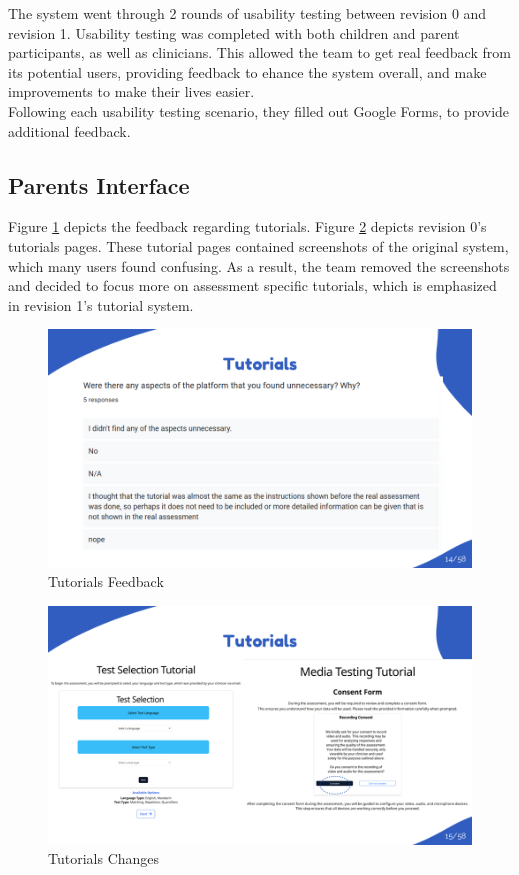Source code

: \documentclass{article}
\begin{document}
\hspace{2em} The system went through 2 rounds of usability testing between revision 0 and revision 1. Usability testing was completed with both children and parent participants, as well as clinicians.
This allowed the team to get real feedback from its potential users, providing feedback to ehance the system overall, and make improvements to make their lives easier.\\
Following each usability testing scenario, they filled out Google Forms, to provide additional feedback.

\subsection{Parents Interface}

\hspace{2em} Figure \ref{fig:tutorials_feedback} depicts the feedback regarding tutorials. Figure \ref{fig:tutorials_changes} depicts revision 0's tutorials pages.
These tutorial pages contained screenshots of the original system, which many users found confusing. As a result, the team removed the screenshots and decided to focus more on
assessment specific tutorials, which is emphasized in revision 1's tutorial system.

\begin{figure}[H]
  \centering
  \includegraphics[width=\textwidth]{images/slide14.png}
  \caption{Tutorials Feedback}
  \label{fig:tutorials_feedback}
\end{figure}

\begin{figure}[H]
  \centering
  \includegraphics[width=\textwidth]{images/slide15.png}
  \caption{Tutorials Changes}
  \label{fig:tutorials_changes}
\end{figure}
\end{document}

> [Task details]:
In your copy, omit the pictures and restate every line of the data word for word.

> [Finished exercise]:
Source code

: \documentclass{article}
\begin{document}
\hspace{2em} The system went through 2 rounds of usability testing between revision 0 and revision 1. Usability testing was completed with both children and parent participants, as well as clinicians.
This allowed the team to get real feedback from its potential users, providing feedback to ehance the system overall, and make improvements to make their lives easier.\\
Following each usability testing scenario, they filled out Google Forms, to provide additional feedback.

\subsection{Parents Interface}

\hspace{2em} Figure \ref{fig:tutorials_feedback} depicts the feedback regarding tutorials. Figure \ref{fig:tutorials_changes} depicts revision 0's tutorials pages.
These tutorial pages contained screenshots of the original system, which many users found confusing. As a result, the team removed the screenshots and decided to focus more on
assessment specific tutorials, which is emphasized in revision 1's tutorial system.

\begin{figure}[H]
  \centering
  \includegraphics[width=\textwidth]{images/slide14.png}
  \caption{Tutorials Feedback}
  \label{fig:tutorials_feedback}
\end{figure}

\begin{figure}[H]
  \centering
  \includegraphics[width=\textwidth]{images/slide15.png}
  \caption{Tutorials Changes}
  \label{fig:tutorials_changes}
\end{figure}
\end{document}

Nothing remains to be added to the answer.